This week’s question comes from Marco, who asks:
Should we use a market order or a pending order when entering a new position?
The answer to whether you should use a market order or a pending order depends on the situation. For instance, if you know you won’t be around to execute a position, a pending order is probably the way to go.
On the other hand, if you’re at your computer when a setup is confirmed, there’s nothing wrong with using a simple market order to enter long or short.
With that said, the type of order you use also depends on your style of trading. I know of some traders who are flat out opposed to market orders because they feel there’s too much that can go wrong when entering at market such as slippage which we’ll cover momentarily.
There is also some truth to the idea that pending orders can help keep you disciplined. For instance, if you’re waiting for the EURUSD to retest 1.1200 before selling, setting a pending order and walking away is about as disciplined as you can get.
If you instead decide to sit around and watch for the EURUSD to retest 1.1200, you may be tempted to sell before the pair has actually retested the level. This tendency is also known as the fear of missing out.
In this post, we’ll discuss the use of market and pending orders along with some of the pros and cons to both. I’ll share which one I prefer as well as a little-known feature that can help you avoid slippage when entering a new position.
Let’s get started.
There are two order types used for entering a position – market and pending. A market order is executed immediately and requires you to be present at the time of execution.
A pending order, on the other hand, is set in advance and becomes a market order upon execution.
Both have advantages and disadvantages, most of which is the fact that pending orders can be used when you know you won’t be around to execute a market order.
Pending orders are known to be better with things like slippage which we’ll cover shortly. These orders are also less prone to being influenced by volatility, although that notion is debatable particularly for those with a firm understanding of how volatility impacts order execution.
Most of the time I use a simple market order. Running this website requires that I spend a lot of time in front of the computer. That means I’m often around when a pair breaks out or a price action signal forms.
There are times, however, where I might be waiting for a retracement back to a broken level and I know I might not be around for the retest. This is when a pending order such as a buy or sell limit can be useful.
By using a pending limit order, I don’t have to watch each pip tick by in anticipation of an entry. Apart from being a poor use of time, spending too much time in front of your charts can lead to bad habits.
Instead, I let the limit order do the work so I can go off and do other things.
But again, I try to use a market order when I can. This is not to say they are better than pending orders. In fact, many traders shun the idea of entering at market regardless of the situation.

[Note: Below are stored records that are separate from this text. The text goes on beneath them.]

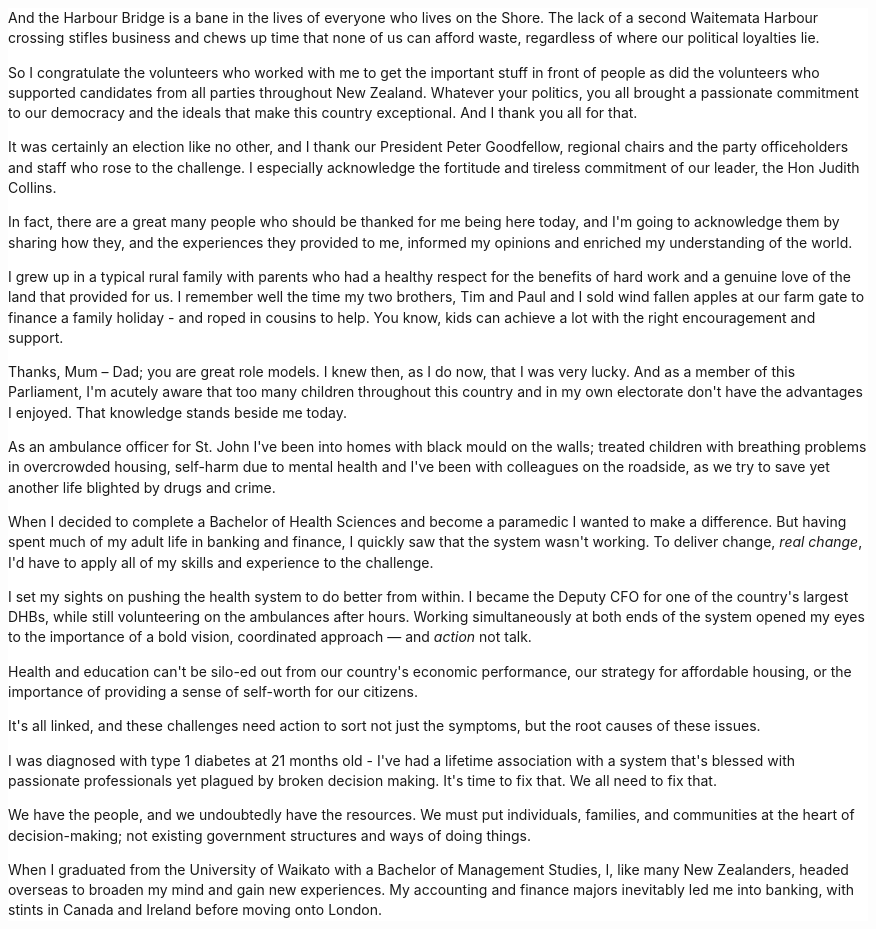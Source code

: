 And the Harbour Bridge is a bane in the lives of everyone who lives on the Shore. The lack of a second Waitemata Harbour crossing stifles business and chews up time that none of us can afford waste, regardless of where our political loyalties lie.

So I congratulate the volunteers who worked with me to get the important stuff in front of people as did the volunteers who supported candidates from all parties throughout New Zealand. Whatever your politics, you all brought a passionate commitment to our democracy and the ideals that make this country exceptional. And I thank you all for that.

It was certainly an election like no other, and I thank our President Peter Goodfellow, regional chairs and the party officeholders and staff who rose to the challenge. I especially acknowledge the fortitude and tireless commitment of our leader, the Hon Judith Collins.

In fact, there are a great many people who should be thanked for me being here today, and I'm going to acknowledge them by sharing how they, and the experiences they provided to me, informed my opinions and enriched my understanding of the world.

I grew up in a typical rural family with parents who had a healthy respect for the benefits of hard work and a genuine love of the land that provided for us. I remember well the time my two brothers, Tim and Paul and I sold wind fallen apples at our farm gate to finance a family holiday - and roped in cousins to help. You know, kids can achieve a lot with the right encouragement and support.

Thanks, Mum – Dad; you are great role models. I knew then, as I do now, that I was very lucky. And as a member of this Parliament, I'm acutely aware that too many children throughout this country and in my own electorate don't have the advantages I enjoyed. That knowledge stands beside me today.

As an ambulance officer for St. John I've been into homes with black mould on the walls; treated children with breathing problems in overcrowded housing, self-harm due to mental health and I've been with colleagues on the roadside, as we try to save yet another life blighted by drugs and crime.

When I decided to complete a Bachelor of Health Sciences and become a paramedic I wanted to make a difference. But having spent much of my adult life in banking and finance, I quickly saw that the system wasn't working. To deliver change, _real change_, I'd have to apply all of my skills and experience to the challenge.

I set my sights on pushing the health system to do better from within. I became the Deputy CFO for one of the country's largest DHBs, while still volunteering on the ambulances after hours. Working simultaneously at both ends of the system opened my eyes to the importance of a bold vision, coordinated approach — and _action_ not talk.

Health and education can't be silo-ed out from our country's economic performance, our strategy for affordable housing, or the importance of providing a sense of self-worth for our citizens.

It's all linked, and these challenges need action to sort not just the symptoms, but the root causes of these issues.

I was diagnosed with type 1 diabetes at 21 months old - I've had a lifetime association with a system that's blessed with passionate professionals yet plagued by broken decision making. It's time to fix that. We all need to fix that.

We have the people, and we undoubtedly have the resources. We must put individuals, families, and communities at the heart of decision-making; not existing government structures and ways of doing things.

When I graduated from the University of Waikato with a Bachelor of Management Studies, I, like many New Zealanders, headed overseas to broaden my mind and gain new experiences. My accounting and finance majors inevitably led me into banking, with stints in Canada and Ireland before moving onto London.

For me, it’s about wanting to be around when a new position is executed. That way if there’s a mistake or the market suddenly moves in a way that causes concern, I can react accordingly.

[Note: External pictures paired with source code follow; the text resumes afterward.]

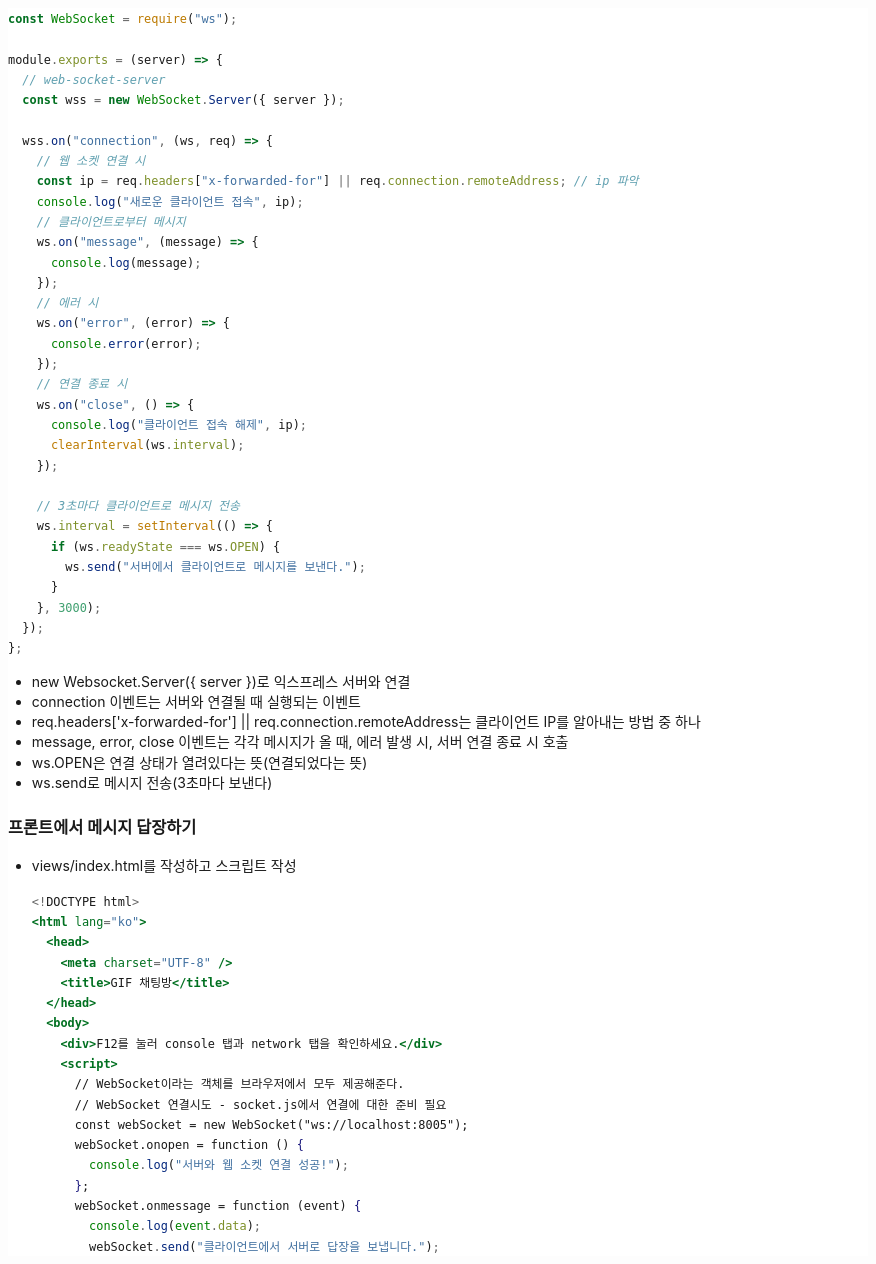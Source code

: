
   ```jsx
  const WebSocket = require("ws");

  module.exports = (server) => {
    // web-socket-server
    const wss = new WebSocket.Server({ server });

    wss.on("connection", (ws, req) => {
      // 웹 소켓 연결 시
      const ip = req.headers["x-forwarded-for"] || req.connection.remoteAddress; // ip 파악
      console.log("새로운 클라이언트 접속", ip);
      // 클라이언트로부터 메시지
      ws.on("message", (message) => {
        console.log(message);
      });
      // 에러 시
      ws.on("error", (error) => {
        console.error(error);
      });
      // 연결 종료 시
      ws.on("close", () => {
        console.log("클라이언트 접속 해제", ip);
        clearInterval(ws.interval);
      });

      // 3초마다 클라이언트로 메시지 전송
      ws.interval = setInterval(() => {
        if (ws.readyState === ws.OPEN) {
          ws.send("서버에서 클라이언트로 메시지를 보낸다.");
        }
      }, 3000);
    });
  };
  ```

  - new Websocket.Server({ server })로 익스프레스 서버와 연결
  - connection 이벤트는 서버와 연결될 때 실행되는 이벤트
  - req.headers['x-forwarded-for'] || req.connection.remoteAddress는 클라이언트 IP를 알아내는 방법 중 하나
  - message, error, close 이벤트는 각각 메시지가 올 때, 에러 발생 시, 서버 연결 종료 시 호출
  - ws.OPEN은 연결 상태가 열려있다는 뜻(연결되었다는 뜻)
  - ws.send로 메시지 전송(3초마다 보낸다)

### 프론트에서 메시지 답장하기

- views/index.html를 작성하고 스크립트 작성

  ```jsx
  <!DOCTYPE html>
  <html lang="ko">
    <head>
      <meta charset="UTF-8" />
      <title>GIF 채팅방</title>
    </head>
    <body>
      <div>F12를 눌러 console 탭과 network 탭을 확인하세요.</div>
      <script>
        // WebSocket이라는 객체를 브라우저에서 모두 제공해준다.
        // WebSocket 연결시도 - socket.js에서 연결에 대한 준비 필요
        const webSocket = new WebSocket("ws://localhost:8005");
        webSocket.onopen = function () {
          console.log("서버와 웹 소켓 연결 성공!");
        };
        webSocket.onmessage = function (event) {
          console.log(event.data);
          webSocket.send("클라이언트에서 서버로 답장을 보냅니다.");
  ```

One caveat when using market orders is that you must pay close attention to the spread which is the difference between the bid and ask price.
Spreads are in a constant state of flux, especially surrounding major news events like a Fed rate decision or non-farm payroll. Liquidity also tends to dry up during the Tokyo session as well as the first few hours of each trading week which adversely affects spreads.
Because of this, it’s important to check the bid-ask spread before placing a market order. An unfavorable spread of 10 or 20 pips will put you in the hole before the trade idea has a chance to play out in your favor.
In the world of trading, slippage refers to the difference between the expected price and executed price of a trade. This “slip” in price can be a common occurrence when volatility picks up, such as after a Fed rate decision or non-farm payroll.
One reason many traders dislike market orders is due to slippage. When you enter at market, there is no guarantee that you won’t pay more for a buy order and less for a sell order.
With that said, there is no such guarantee when it comes to pending orders either regardless of what your broker might claim. I say this because the word guarantee has a very fluid meaning in the Forex market no matter the subject.
The good news is that most Forex brokers offer some form of slip protection. Even the popular MetaTrader 4 platform has a feature that can protect you in these cases, and I highly recommend you use it.
Notice the area at the bottom of the execution window above. The checkbox that says “enable maximum deviation from quoted price” is enabled by default and is also your best friend.
Below that there is a box that allows you to enter the maximum deviation in pips. It defaults to 10 pips, but you may want to set it even lower than that. It depends on your style of trading and pair being traded, but I certainly wouldn’t go above 10 pips.
If you don’t use MetaTrader, chances are your broker’s platform offers a similar feature. And if you can’t find it right away, be sure to ask your broker so you can put it to work the next time you enter a trade.
Whether you use market orders, pending orders or a combination of both depends on your style of trading. Like most things we do, it comes down to what suits your personality and approach to the markets.
Market orders are great if you’re around when a currency pair sets up, just be sure to mind the bid-ask spread. An unfavorable spread, particularly those that occur during the Tokyo session and market open, can ruin an otherwise favorable setup.
Pending orders are an excellent option if you know you might not be at the computer when a market retests a given level. Just be sure to double check your numbers because you won’t be around to correct any mistakes made on the order ticket.
Regardless of whether you use market or pending orders, it’s a good idea to have some form of slip protection. Most Forex trading platforms have this feature built in but if you aren’t sure where to look, just ask your broker to point you in the right direction.